In an article in the Forum Mr. Thomas G. Shearman, a New York statistician, gave the names of seventy Americans whose aggregate wealth is $2,700,000,000, an average of $38,500,000 each; and declares that a list of ten persons could be made whose wealth would average $100,000,000 each; and another list of one hundred persons whose wealth would average $25,000,000 each; and that "the average annual income of the richest hundred Americans cannot be less [each] than $1,200,000, and probably exceeds $1,500,000."

Commenting on this last statement, an able writer (Rev.

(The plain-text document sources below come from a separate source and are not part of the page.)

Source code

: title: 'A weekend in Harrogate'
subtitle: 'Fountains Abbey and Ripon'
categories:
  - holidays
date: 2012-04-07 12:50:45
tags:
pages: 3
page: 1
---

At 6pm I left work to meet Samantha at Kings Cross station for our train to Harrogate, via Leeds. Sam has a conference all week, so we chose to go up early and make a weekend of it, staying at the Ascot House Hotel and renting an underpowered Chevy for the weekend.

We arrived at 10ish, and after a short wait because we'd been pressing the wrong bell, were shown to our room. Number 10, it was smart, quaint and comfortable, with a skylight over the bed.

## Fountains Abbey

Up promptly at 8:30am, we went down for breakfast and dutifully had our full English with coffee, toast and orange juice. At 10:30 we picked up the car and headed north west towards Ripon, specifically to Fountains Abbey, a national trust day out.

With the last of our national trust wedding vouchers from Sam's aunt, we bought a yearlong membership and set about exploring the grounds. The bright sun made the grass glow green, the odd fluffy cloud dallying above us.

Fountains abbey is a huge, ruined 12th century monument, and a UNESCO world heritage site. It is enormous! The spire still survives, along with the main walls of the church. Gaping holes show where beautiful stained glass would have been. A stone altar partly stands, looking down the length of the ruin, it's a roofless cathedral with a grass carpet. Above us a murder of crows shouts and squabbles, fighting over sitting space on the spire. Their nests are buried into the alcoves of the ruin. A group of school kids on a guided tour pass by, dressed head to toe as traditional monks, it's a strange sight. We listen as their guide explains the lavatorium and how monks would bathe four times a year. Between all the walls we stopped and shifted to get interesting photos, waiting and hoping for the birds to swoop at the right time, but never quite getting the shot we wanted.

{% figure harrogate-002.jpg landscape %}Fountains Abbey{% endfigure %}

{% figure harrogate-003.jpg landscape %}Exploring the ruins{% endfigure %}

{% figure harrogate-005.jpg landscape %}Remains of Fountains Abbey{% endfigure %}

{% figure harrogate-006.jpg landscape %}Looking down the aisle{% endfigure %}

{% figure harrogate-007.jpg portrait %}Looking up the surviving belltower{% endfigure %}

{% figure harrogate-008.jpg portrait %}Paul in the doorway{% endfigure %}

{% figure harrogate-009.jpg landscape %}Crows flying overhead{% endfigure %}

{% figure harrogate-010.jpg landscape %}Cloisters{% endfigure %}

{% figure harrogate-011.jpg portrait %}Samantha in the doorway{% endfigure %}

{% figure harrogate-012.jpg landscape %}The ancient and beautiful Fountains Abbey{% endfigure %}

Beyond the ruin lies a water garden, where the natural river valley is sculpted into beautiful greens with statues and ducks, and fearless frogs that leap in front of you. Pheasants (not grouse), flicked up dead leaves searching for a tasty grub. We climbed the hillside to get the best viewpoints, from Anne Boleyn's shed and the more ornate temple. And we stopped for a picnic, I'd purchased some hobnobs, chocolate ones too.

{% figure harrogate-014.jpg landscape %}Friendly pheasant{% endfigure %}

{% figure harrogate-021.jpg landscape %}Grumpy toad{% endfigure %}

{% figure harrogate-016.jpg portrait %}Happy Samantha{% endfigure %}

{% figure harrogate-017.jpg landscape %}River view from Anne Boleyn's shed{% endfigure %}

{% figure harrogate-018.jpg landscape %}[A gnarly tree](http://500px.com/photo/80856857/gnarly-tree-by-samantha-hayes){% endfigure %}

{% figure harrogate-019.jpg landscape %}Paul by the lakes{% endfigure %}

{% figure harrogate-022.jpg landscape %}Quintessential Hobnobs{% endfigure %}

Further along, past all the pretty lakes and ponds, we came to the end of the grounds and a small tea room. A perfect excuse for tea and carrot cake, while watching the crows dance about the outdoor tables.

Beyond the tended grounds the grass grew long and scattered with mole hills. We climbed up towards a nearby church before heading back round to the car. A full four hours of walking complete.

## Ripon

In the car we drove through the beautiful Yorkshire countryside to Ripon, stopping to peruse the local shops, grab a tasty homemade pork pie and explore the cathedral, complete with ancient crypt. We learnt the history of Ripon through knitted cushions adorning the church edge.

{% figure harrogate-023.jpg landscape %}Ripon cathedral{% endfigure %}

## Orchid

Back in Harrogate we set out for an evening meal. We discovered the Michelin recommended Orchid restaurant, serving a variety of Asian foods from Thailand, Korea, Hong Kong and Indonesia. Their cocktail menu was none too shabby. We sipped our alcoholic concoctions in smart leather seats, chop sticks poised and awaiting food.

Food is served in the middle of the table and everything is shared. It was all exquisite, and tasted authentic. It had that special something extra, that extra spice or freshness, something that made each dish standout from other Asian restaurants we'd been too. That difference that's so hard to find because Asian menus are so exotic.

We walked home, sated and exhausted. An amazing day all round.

Josiah Strong) says:

"If one hundred workmen could earn each $1,000 a year, they would have to work twelve hundred or fifteen hundred years to earn as much as the annual income of these one hundred richest Americans. And if a workman could earn $100 a day he would have to work until he would be five hundred and forty-seven years old, and never take a day off, before he could earn as much as some Americans are worth."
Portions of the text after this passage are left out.